[Dataset records]
================================
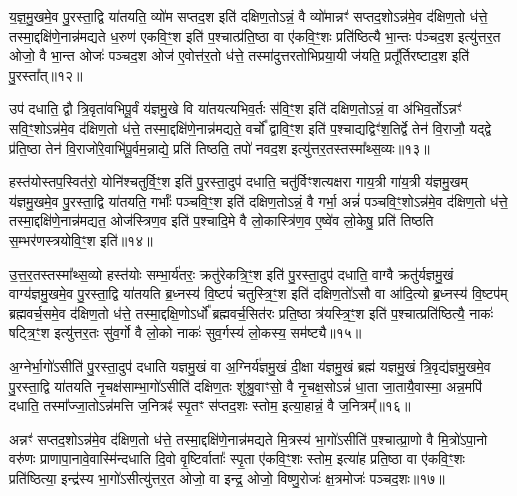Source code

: य॒ज्ञ॒मु॒खमे॒व पु॒रस्ता॒द्वि या॑तयति॒ व्यो॑म सप्तद॒श इति॑ दक्षिण॒तो\-ऽन्नं॒ वै व्यो॑मान्नꣳ॑ सप्तद॒शो\-ऽन्न॑मे॒व द॑क्षिण॒तो ध॑त्ते॒ तस्मा॒द्दक्षि॑णे॒नान्न॑मद्यते ध॒रुण॑ एकवि॒ꣳ॒श इति॑ प॒श्चात्प्र॑ति॒ष्ठा वा ए॑कवि॒ꣳ॒शः प्रति॑ष्ठित्यै भा॒न्तः प॑ञ्चद॒श इत्यु॑त्तर॒त ओजो॒ वै भा॒न्त ओजः॑ पञ्चद॒श ओज॑ ए॒वोत्त॑र॒तो ध॑त्ते॒ तस्मा॑दुत्तरतोभिप्रया॒यी ज॑यति॒ प्रतू᳚र्तिरष्टाद॒श इति॑ पु॒रस्ता᳚त्॥१२॥

उप॑ दधाति॒ द्वौ त्रि॒वृता॑वभिपू॒र्वं य॑ज्ञमु॒खे वि या॑तयत्यभिव॒र्तः स॑वि॒ꣳ॒श इति॑ दक्षिण॒तो\-ऽन्नं॒ वा अ॑भिव॒र्तो\-ऽन्नꣳ॑ सवि॒ꣳ॒शो\-ऽन्न॑मे॒व द॑क्षिण॒तो ध॑त्ते॒ तस्मा॒द्दक्षि॑णे॒नान्न॑मद्यते॒ वर्चो᳚ द्वावि॒ꣳ॒श इति॑ प॒श्चाद्यद्विꣳ॑श॒तिर्द्वे तेन॑ वि॒राजौ॒ यद्द्वे प्र॑ति॒ष्ठा तेन॑ वि॒राजो॑रे॒वाभि॑पू॒र्वम॒न्नाद्ये॒ प्रति॑ तिष्ठति॒ तपो॑ नवद॒श इत्यु॑त्तर॒तस्तस्मा᳚थ्स॒व्यः॥१३॥

हस्त॑योस्तप॒स्वित॑रो॒ योनि॑श्चतुर्वि॒ꣳ॒श इति॑ पु॒रस्ता॒दुप॑ दधाति॒ चतु॑र्विꣳशत्यक्षरा गाय॒त्री गा॑य॒त्री य॑ज्ञमु॒खम् य॑ज्ञमु॒खमे॒व पु॒रस्ता॒द्वि या॑तयति॒ गर्भाः᳚ पञ्चवि॒ꣳ॒श इति॑ दक्षिण॒तो\-ऽन्नं॒ वै गर्भा॒ अन्नं॑ पञ्चवि॒ꣳ॒शो\-ऽन्न॑मे॒व द॑क्षिण॒तो ध॑त्ते॒ तस्मा॒द्दक्षि॑णे॒नान्न॑मद्यत॒ ओज॑स्त्रिण॒व इति॑ प॒श्चादि॒मे वै लो॒कास्त्रि॑ण॒व ए॒ष्वे॑व लो॒केषु॒ प्रति॑ तिष्ठति स॒म्भर॑णस्त्रयोवि॒ꣳ॒श इति॑॥१४॥

उ॒त्त॒र॒तस्तस्मा᳚थ्स॒व्यो हस्त॑योः सम्भा॒र्य॑तरः॒ क्रतु॑रेकत्रि॒ꣳ॒श इति॑ पु॒रस्ता॒दुप॑ दधाति॒ वाग्वै क्रतु॑र्यज्ञमु॒खं वाग्य॑ज्ञमु॒खमे॒व पु॒रस्ता॒द्वि या॑तयति ब्र॒ध्नस्य॑ वि॒ष्टपं॑ चतुस्त्रि॒ꣳ॒श इति॑ दक्षिण॒तो॑\-ऽसौ वा आ॑दि॒त्यो ब्र॒ध्नस्य॑ वि॒ष्टप॑म् ब्रह्मवर्च॒समे॒व द॑क्षिण॒तो ध॑त्ते॒ तस्मा॒द्दक्षि॒णो\-ऽर्धो᳚ ब्रह्मवर्च॒सित॑रः प्रति॒ष्ठा त्र॑यस्त्रि॒ꣳ॒श इति॑ प॒श्चात्प्रति॑ष्ठित्यै॒ नाकः॑ षट्त्रि॒ꣳ॒श इत्यु॑त्तर॒तः सु॑व॒र्गो वै लो॒को नाकः॑ सुव॒र्गस्य॑ लो॒कस्य॒ सम॑ष्ट्यै॥१५॥

{\anuvakamend[{वै त्रि॒वृदिति॑ पु॒रस्ता᳚थ्स॒व्यस्त्र॑योवि॒ꣳ॒श इति॑ सुव॒र्गो वै पञ्च॑ च॥३॥ आ॒शुर्व्यो॑म ध॒रुणो॑ भा॒न्तः प्रतू᳚र्तिरभिव॒र्तो वर्च॒स्तपो॒ योनि॒र्गर्भा॒ ओजः॑ स॒म्भर॑णः॒ क्रतु॑र्ब्र॒ध्नस्य॑ प्रति॒ष्ठा नाक॒ष्षोड॑श॥}]}

अ॒ग्नेर्भा॒गो॑\-ऽसीति॑ पु॒रस्ता॒दुप॑ दधाति यज्ञमु॒खं वा अ॒ग्निर्य॑ज्ञमु॒खं दी॒क्षा य॑ज्ञमु॒खं ब्रह्म॑ यज्ञमु॒खं त्रि॒वृद्य॑ज्ञमु॒खमे॒व पु॒रस्ता॒द्वि या॑तयति नृ॒चक्ष॑साम्भा॒गो॑\-ऽसीति॑ दक्षिण॒तः शु॑श्रु॒वाꣳसो॒ वै नृ॒चक्ष॒सो\-ऽन्नं॑ धा॒ता जा॒तायै॒वास्मा॒ अन्न॒मपि॑ दधाति॒ तस्मा᳚ज्जा॒तो\-ऽन्न॑मत्ति ज॒नित्रꣴ॑ स्पृ॒तꣳ स॑प्तद॒शः स्तोम॒ इत्या॒हान्नं॒ वै ज॒नित्रम्᳚॥१६॥

अन्नꣳ॑ सप्तद॒शो\-ऽन्न॑मे॒व द॑क्षिण॒तो ध॑त्ते॒ तस्मा॒द्दक्षि॑णे॒नान्न॑मद्यते मि॒त्रस्य॑ भा॒गो॑\-ऽसीति॑ प॒श्चात्प्रा॒णो वै मि॒त्रो॑\-ऽपा॒नो वरु॑णः प्राणापा॒नावे॒वास्मि॑न्दधाति दि॒वो वृ॒ष्टिर्वाताः᳚ स्पृ॒ता ए॑कवि॒ꣳ॒शः स्तोम॒ इत्या॑ह प्रति॒ष्ठा वा ए॑कवि॒ꣳ॒शः प्रति॑ष्ठित्या॒ इन्द्र॑स्य भा॒गो॑\-ऽसीत्यु॑त्तर॒त ओजो॒ वा इन्द्र॒ ओजो॒ विष्णु॒रोजः॑ क्ष॒त्रमोजः॑ पञ्चद॒शः॥१७॥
================================
[WHAT YOU ARE ASKED TO DO] An exact transcription of all the entries is required, without the pictures.

[ANSWER]
Source code

: य॒ज्ञ॒मु॒खमे॒व पु॒रस्ता॒द्वि या॑तयति॒ व्यो॑म सप्तद॒श इति॑ दक्षिण॒तो\-ऽन्नं॒ वै व्यो॑मान्नꣳ॑ सप्तद॒शो\-ऽन्न॑मे॒व द॑क्षिण॒तो ध॑त्ते॒ तस्मा॒द्दक्षि॑णे॒नान्न॑मद्यते ध॒रुण॑ एकवि॒ꣳ॒श इति॑ प॒श्चात्प्र॑ति॒ष्ठा वा ए॑कवि॒ꣳ॒शः प्रति॑ष्ठित्यै भा॒न्तः प॑ञ्चद॒श इत्यु॑त्तर॒त ओजो॒ वै भा॒न्त ओजः॑ पञ्चद॒श ओज॑ ए॒वोत्त॑र॒तो ध॑त्ते॒ तस्मा॑दुत्तरतोभिप्रया॒यी ज॑यति॒ प्रतू᳚र्तिरष्टाद॒श इति॑ पु॒रस्ता᳚त्॥१२॥

उप॑ दधाति॒ द्वौ त्रि॒वृता॑वभिपू॒र्वं य॑ज्ञमु॒खे वि या॑तयत्यभिव॒र्तः स॑वि॒ꣳ॒श इति॑ दक्षिण॒तो\-ऽन्नं॒ वा अ॑भिव॒र्तो\-ऽन्नꣳ॑ सवि॒ꣳ॒शो\-ऽन्न॑मे॒व द॑क्षिण॒तो ध॑त्ते॒ तस्मा॒द्दक्षि॑णे॒नान्न॑मद्यते॒ वर्चो᳚ द्वावि॒ꣳ॒श इति॑ प॒श्चाद्यद्विꣳ॑श॒तिर्द्वे तेन॑ वि॒राजौ॒ यद्द्वे प्र॑ति॒ष्ठा तेन॑ वि॒राजो॑रे॒वाभि॑पू॒र्वम॒न्नाद्ये॒ प्रति॑ तिष्ठति॒ तपो॑ नवद॒श इत्यु॑त्तर॒तस्तस्मा᳚थ्स॒व्यः॥१३॥

हस्त॑योस्तप॒स्वित॑रो॒ योनि॑श्चतुर्वि॒ꣳ॒श इति॑ पु॒रस्ता॒दुप॑ दधाति॒ चतु॑र्विꣳशत्यक्षरा गाय॒त्री गा॑य॒त्री य॑ज्ञमु॒खम् य॑ज्ञमु॒खमे॒व पु॒रस्ता॒द्वि या॑तयति॒ गर्भाः᳚ पञ्चवि॒ꣳ॒श इति॑ दक्षिण॒तो\-ऽन्नं॒ वै गर्भा॒ अन्नं॑ पञ्चवि॒ꣳ॒शो\-ऽन्न॑मे॒व द॑क्षिण॒तो ध॑त्ते॒ तस्मा॒द्दक्षि॑णे॒नान्न॑मद्यत॒ ओज॑स्त्रिण॒व इति॑ प॒श्चादि॒मे वै लो॒कास्त्रि॑ण॒व ए॒ष्वे॑व लो॒केषु॒ प्रति॑ तिष्ठति स॒म्भर॑णस्त्रयोवि॒ꣳ॒श इति॑॥१४॥

उ॒त्त॒र॒तस्तस्मा᳚थ्स॒व्यो हस्त॑योः सम्भा॒र्य॑तरः॒ क्रतु॑रेकत्रि॒ꣳ॒श इति॑ पु॒रस्ता॒दुप॑ दधाति॒ वाग्वै क्रतु॑र्यज्ञमु॒खं वाग्य॑ज्ञमु॒खमे॒व पु॒रस्ता॒द्वि या॑तयति ब्र॒ध्नस्य॑ वि॒ष्टपं॑ चतुस्त्रि॒ꣳ॒श इति॑ दक्षिण॒तो॑\-ऽसौ वा आ॑दि॒त्यो ब्र॒ध्नस्य॑ वि॒ष्टप॑म् ब्रह्मवर्च॒समे॒व द॑क्षिण॒तो ध॑त्ते॒ तस्मा॒द्दक्षि॒णो\-ऽर्धो᳚ ब्रह्मवर्च॒सित॑रः प्रति॒ष्ठा त्र॑यस्त्रि॒ꣳ॒श इति॑ प॒श्चात्प्रति॑ष्ठित्यै॒ नाकः॑ षट्त्रि॒ꣳ॒श इत्यु॑त्तर॒तः सु॑व॒र्गो वै लो॒को नाकः॑ सुव॒र्गस्य॑ लो॒कस्य॒ सम॑ष्ट्यै॥१५॥

{\anuvakamend[{वै त्रि॒वृदिति॑ पु॒रस्ता᳚थ्स॒व्यस्त्र॑योवि॒ꣳ॒श इति॑ सुव॒र्गो वै पञ्च॑ च॥३॥ आ॒शुर्व्यो॑म ध॒रुणो॑ भा॒न्तः प्रतू᳚र्तिरभिव॒र्तो वर्च॒स्तपो॒ योनि॒र्गर्भा॒ ओजः॑ स॒म्भर॑णः॒ क्रतु॑र्ब्र॒ध्नस्य॑ प्रति॒ष्ठा नाक॒ष्षोड॑श॥}]}

अ॒ग्नेर्भा॒गो॑\-ऽसीति॑ पु॒रस्ता॒दुप॑ दधाति यज्ञमु॒खं वा अ॒ग्निर्य॑ज्ञमु॒खं दी॒क्षा य॑ज्ञमु॒खं ब्रह्म॑ यज्ञमु॒खं त्रि॒वृद्य॑ज्ञमु॒खमे॒व पु॒रस्ता॒द्वि या॑तयति नृ॒चक्ष॑साम्भा॒गो॑\-ऽसीति॑ दक्षिण॒तः शु॑श्रु॒वाꣳसो॒ वै नृ॒चक्ष॒सो\-ऽन्नं॑ धा॒ता जा॒तायै॒वास्मा॒ अन्न॒मपि॑ दधाति॒ तस्मा᳚ज्जा॒तो\-ऽन्न॑मत्ति ज॒नित्रꣴ॑ स्पृ॒तꣳ स॑प्तद॒शः स्तोम॒ इत्या॒हान्नं॒ वै ज॒नित्रम्᳚॥१६॥

अन्नꣳ॑ सप्तद॒शो\-ऽन्न॑मे॒व द॑क्षिण॒तो ध॑त्ते॒ तस्मा॒द्दक्षि॑णे॒नान्न॑मद्यते मि॒त्रस्य॑ भा॒गो॑\-ऽसीति॑ प॒श्चात्प्रा॒णो वै मि॒त्रो॑\-ऽपा॒नो वरु॑णः प्राणापा॒नावे॒वास्मि॑न्दधाति दि॒वो वृ॒ष्टिर्वाताः᳚ स्पृ॒ता ए॑कवि॒ꣳ॒शः स्तोम॒ इत्या॑ह प्रति॒ष्ठा वा ए॑कवि॒ꣳ॒शः प्रति॑ष्ठित्या॒ इन्द्र॑स्य भा॒गो॑\-ऽसीत्यु॑त्तर॒त ओजो॒ वा इन्द्र॒ ओजो॒ विष्णु॒रोजः॑ क्ष॒त्रमोजः॑ पञ्चद॒शः॥१७॥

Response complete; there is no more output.